Mais uma funcionária da BRF confirmou à Polícia Federal nesta quarta-feira, 7, que havia adulterações nos rótulos do produto Premix, composto usado para engorda de frangos, para adequação às normas do Ministério da Agricultura. Natacha Camilotti Mascarello foi uma das 11 pessoas presas na Operação Trapaça – terceira fase da Carne Fraca. Funcionária até hoje da empresa, ela foi solta após o depoimento – oito pessoas ainda estão presas.

O Premix é utilizado como complemento vitamínico e mineral às rações fabricadas pela empresa. A suposta burla investigada pela PF e pelo Ministério Público Federal na unidade de Chapecó (SC) estaria em “inserir componentes não permitidos, seja por alterar as porcentagens dos componentes indicadas nas etiquetas”.

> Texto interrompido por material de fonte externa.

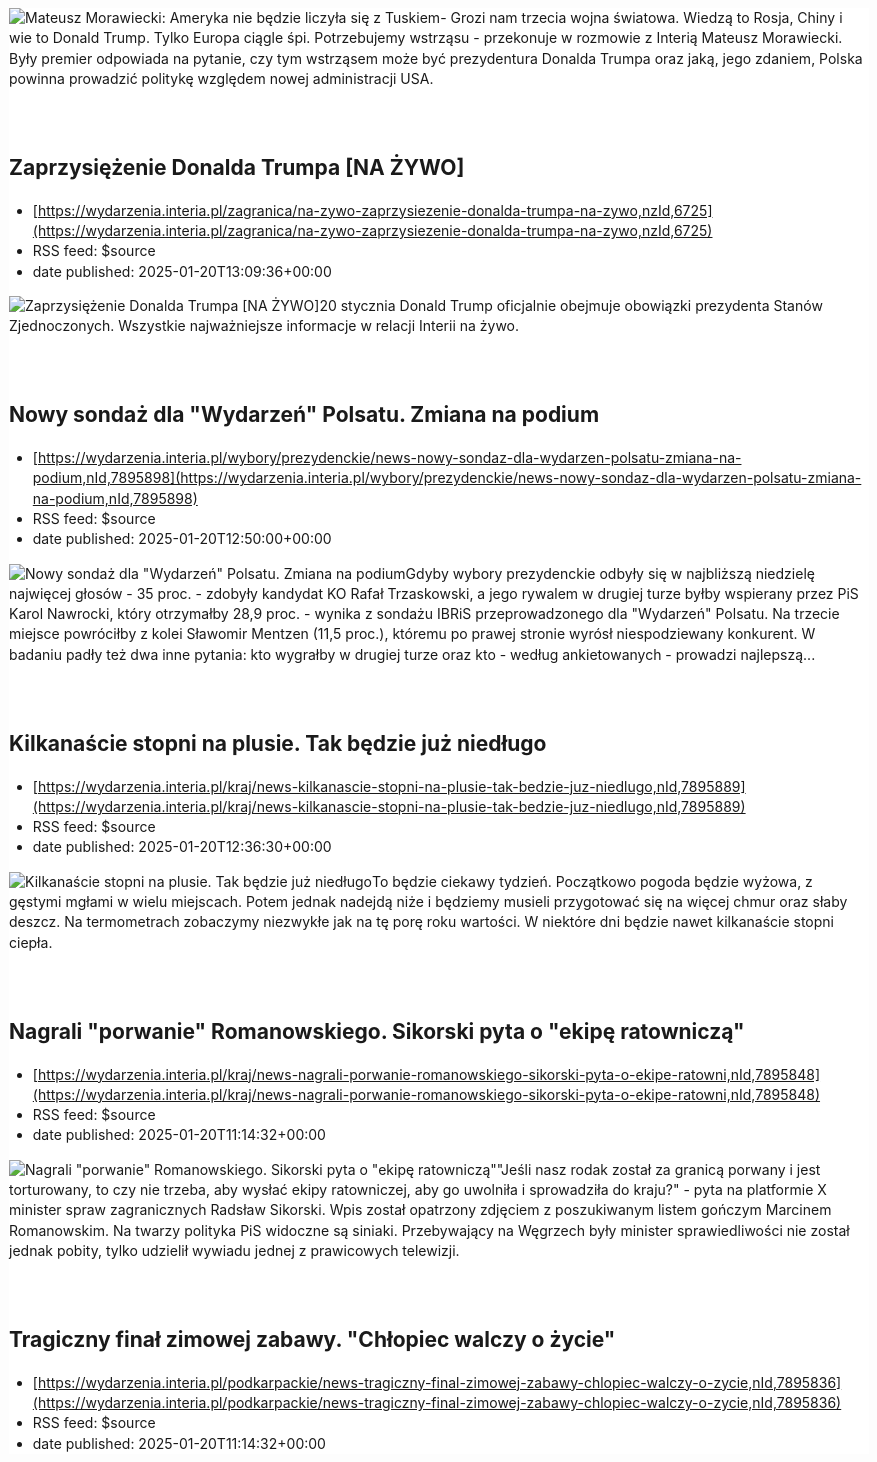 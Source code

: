 <p><a href="https://wydarzenia.interia.pl/zagranica/news-mateusz-morawiecki-ameryka-nie-bedzie-liczyla-sie-z-tuskiem,nId,7895431"><img src="https://i.iplsc.com/mateusz-morawiecki-ameryka-nie-bedzie-liczyla-sie-z-tuskiem/0009B926PPEXHLIU-C321.jpg" alt="Mateusz Morawiecki: Ameryka nie będzie liczyła się z Tuskiem" align="left" /></a>- Grozi nam trzecia wojna światowa. Wiedzą to Rosja, Chiny i wie to Donald Trump. Tylko Europa ciągle śpi. Potrzebujemy wstrząsu - przekonuje w rozmowie z Interią Mateusz Morawiecki. Były premier odpowiada na pytanie, czy tym wstrząsem może być prezydentura Donalda Trumpa oraz jaką, jego zdaniem, Polska powinna prowadzić politykę względem nowej administracji USA.
</p><br clear="all" />

## Zaprzysiężenie Donalda Trumpa [NA ŻYWO]
 - [https://wydarzenia.interia.pl/zagranica/na-zywo-zaprzysiezenie-donalda-trumpa-na-zywo,nzId,6725](https://wydarzenia.interia.pl/zagranica/na-zywo-zaprzysiezenie-donalda-trumpa-na-zywo,nzId,6725)
 - RSS feed: $source
 - date published: 2025-01-20T13:09:36+00:00

<p><a href="https://wydarzenia.interia.pl/zagranica/na-zywo-zaprzysiezenie-donalda-trumpa-na-zywo,nzId,6725"><img src="https://i.iplsc.com/zaprzysiezenie-donalda-trumpa-na-zywo/000K5T41STRDIJ53-C321.jpg" alt="Zaprzysiężenie Donalda Trumpa [NA ŻYWO]" align="left" /></a>20 stycznia Donald Trump oficjalnie obejmuje obowiązki prezydenta Stanów Zjednoczonych. Wszystkie najważniejsze informacje w relacji Interii na żywo.</p><br clear="all" />

## Nowy sondaż dla "Wydarzeń" Polsatu. Zmiana na podium
 - [https://wydarzenia.interia.pl/wybory/prezydenckie/news-nowy-sondaz-dla-wydarzen-polsatu-zmiana-na-podium,nId,7895898](https://wydarzenia.interia.pl/wybory/prezydenckie/news-nowy-sondaz-dla-wydarzen-polsatu-zmiana-na-podium,nId,7895898)
 - RSS feed: $source
 - date published: 2025-01-20T12:50:00+00:00

<p><a href="https://wydarzenia.interia.pl/wybory/prezydenckie/news-nowy-sondaz-dla-wydarzen-polsatu-zmiana-na-podium,nId,7895898"><img src="https://i.iplsc.com/nowy-sondaz-dla-wydarzen-polsatu-zmiana-na-podium/000KGZKAGA4P6RFQ-C321.jpg" alt="Nowy sondaż dla &quot;Wydarzeń&quot; Polsatu. Zmiana na podium" align="left" /></a>Gdyby wybory prezydenckie odbyły się w najbliższą niedzielę najwięcej głosów - 35 proc. - zdobyły kandydat KO Rafał Trzaskowski, a jego rywalem w drugiej turze byłby wspierany przez PiS Karol Nawrocki, który otrzymałby 28,9 proc. - wynika z sondażu IBRiS przeprowadzonego dla &quot;Wydarzeń&quot; Polsatu. Na trzecie miejsce powróciłby z kolei Sławomir Mentzen (11,5 proc.), któremu po prawej stronie wyrósł niespodziewany konkurent. W badaniu padły też dwa inne pytania: kto wygrałby w drugiej turze oraz kto - według ankietowanych - prowadzi najlepszą...</p><br clear="all" />

## Kilkanaście stopni na plusie. Tak będzie już niedługo
 - [https://wydarzenia.interia.pl/kraj/news-kilkanascie-stopni-na-plusie-tak-bedzie-juz-niedlugo,nId,7895889](https://wydarzenia.interia.pl/kraj/news-kilkanascie-stopni-na-plusie-tak-bedzie-juz-niedlugo,nId,7895889)
 - RSS feed: $source
 - date published: 2025-01-20T12:36:30+00:00

<p><a href="https://wydarzenia.interia.pl/kraj/news-kilkanascie-stopni-na-plusie-tak-bedzie-juz-niedlugo,nId,7895889"><img src="https://i.iplsc.com/kilkanascie-stopni-na-plusie-tak-bedzie-juz-niedlugo/000KGYIVNXR0QPET-C321.jpg" alt="Kilkanaście stopni na plusie. Tak będzie już niedługo" align="left" /></a>To będzie ciekawy tydzień. Początkowo pogoda będzie wyżowa, z gęstymi mgłami w wielu miejscach. Potem jednak nadejdą niże i będziemy musieli przygotować się na więcej chmur oraz słaby deszcz. Na termometrach zobaczymy niezwykłe jak na tę porę roku wartości. W niektóre dni będzie nawet kilkanaście stopni ciepła.</p><br clear="all" />

## Nagrali "porwanie" Romanowskiego. Sikorski pyta o "ekipę ratowniczą"
 - [https://wydarzenia.interia.pl/kraj/news-nagrali-porwanie-romanowskiego-sikorski-pyta-o-ekipe-ratowni,nId,7895848](https://wydarzenia.interia.pl/kraj/news-nagrali-porwanie-romanowskiego-sikorski-pyta-o-ekipe-ratowni,nId,7895848)
 - RSS feed: $source
 - date published: 2025-01-20T11:14:32+00:00

<p><a href="https://wydarzenia.interia.pl/kraj/news-nagrali-porwanie-romanowskiego-sikorski-pyta-o-ekipe-ratowni,nId,7895848"><img src="https://i.iplsc.com/nagrali-porwanie-romanowskiego-sikorski-pyta-o-ekipe-ratowni/000KGY4C2U7GNWOM-C321.jpg" alt="Nagrali &quot;porwanie&quot; Romanowskiego. Sikorski pyta o &quot;ekipę ratowniczą&quot;" align="left" /></a>&quot;Jeśli nasz rodak został za granicą porwany i jest torturowany, to czy nie trzeba, aby wysłać ekipy ratowniczej, aby go uwolniła i sprowadziła do kraju?&quot; - pyta na platformie X minister spraw zagranicznych Radsław Sikorski. Wpis został opatrzony zdjęciem z poszukiwanym listem gończym Marcinem Romanowskim. Na twarzy polityka PiS widoczne są siniaki. Przebywający na Węgrzech były minister sprawiedliwości nie został jednak pobity, tylko udzielił wywiadu jednej z prawicowych telewizji. </p><br clear="all" />

## Tragiczny finał zimowej zabawy. "Chłopiec walczy o życie"
 - [https://wydarzenia.interia.pl/podkarpackie/news-tragiczny-final-zimowej-zabawy-chlopiec-walczy-o-zycie,nId,7895836](https://wydarzenia.interia.pl/podkarpackie/news-tragiczny-final-zimowej-zabawy-chlopiec-walczy-o-zycie,nId,7895836)
 - RSS feed: $source
 - date published: 2025-01-20T11:14:32+00:00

“Recordo que no dia da alteração da tabela receberam uma ligação de outra fábrica do Grupo BRF, indicando eventuais vulnerabilidades quanto aos processo de fiscalização”, contou Natacha, ao delgado Maurício Moscardi Grillo. “Havendo possibilidade de a fábrica de Chapecó-SC passar pelo mesmo processo de fiscalização, entenderam haver necessidade de alterarem os rótulos, deixando-os adequados aos normativos do Mapa.”

Na terça-feira, 6, a ex-funcionária Tatiane Alviero, que revelou internamente o problema e gerou as investigações da Trapaça nesse setor, confirmou as supostas fraudes.

Uma sequência de e-mails, iniciada em 23 de fevereiro de 2015, intitulada “Alterações Premix – Auditorias/Fiscalização Mapa”, de Tatiane Alviero para Fabiana Rassweiller de Souza, relata “situação que estava ocorrendo rotineiramente na fábrica de Premix de Chapecó”, sobre necessidade de burlar em muitos casos rastreabilidade do material para apresentação em auditorias.

As fraudes no composto integram uma das quatro frentes de fatos ilícitos que a Carne Fraca apura e levaram para a cadeia na segunda-feira 11 pessoas ligadas à BRF, entre elas o ex-presidente do grupo Pedro de Andrade Faria (2015 a 2017).

Tatiane enfatiza em um dos e-mails que em lote do dia 20 de fevereiro de 2015 tiveram que alterar 65% dos Premixes. E escreve: “Como raramente declaramos corretamente os produtos, é necessário reavaliar todos”.

Na sequência de e-mails, no dia 24 de fevereiro, Edenir Medeiros da Silva – identificado como gerente de Produção e Operações Agropecuárias à época, desligado da BRF em maio de 2015 – escreve para Tatiane e questiona quem seria o responsável pelas formulações do Premix.

Defesa

A BRF informou que os processos de produção do Premix “seguem normas técnicas nacionais e internacionais” e pela rastreabilidade do produto é possível identificar tudo o que foi incluído.

“As fábricas da BRF que produzem o Premix são registradas e certificadas pelo MAPA”, diz nota da empresa. “A última auditoria do MAPA na BRF ocorreu em outubro de 2017, e todos os parâmetros estavam devidamente dentro das normas.”

Segundo a BRF, “os e-mails revelados pela investigação em curso são de três anos atrás”. “O teor das mensagens está sendo investigado pela empresa.”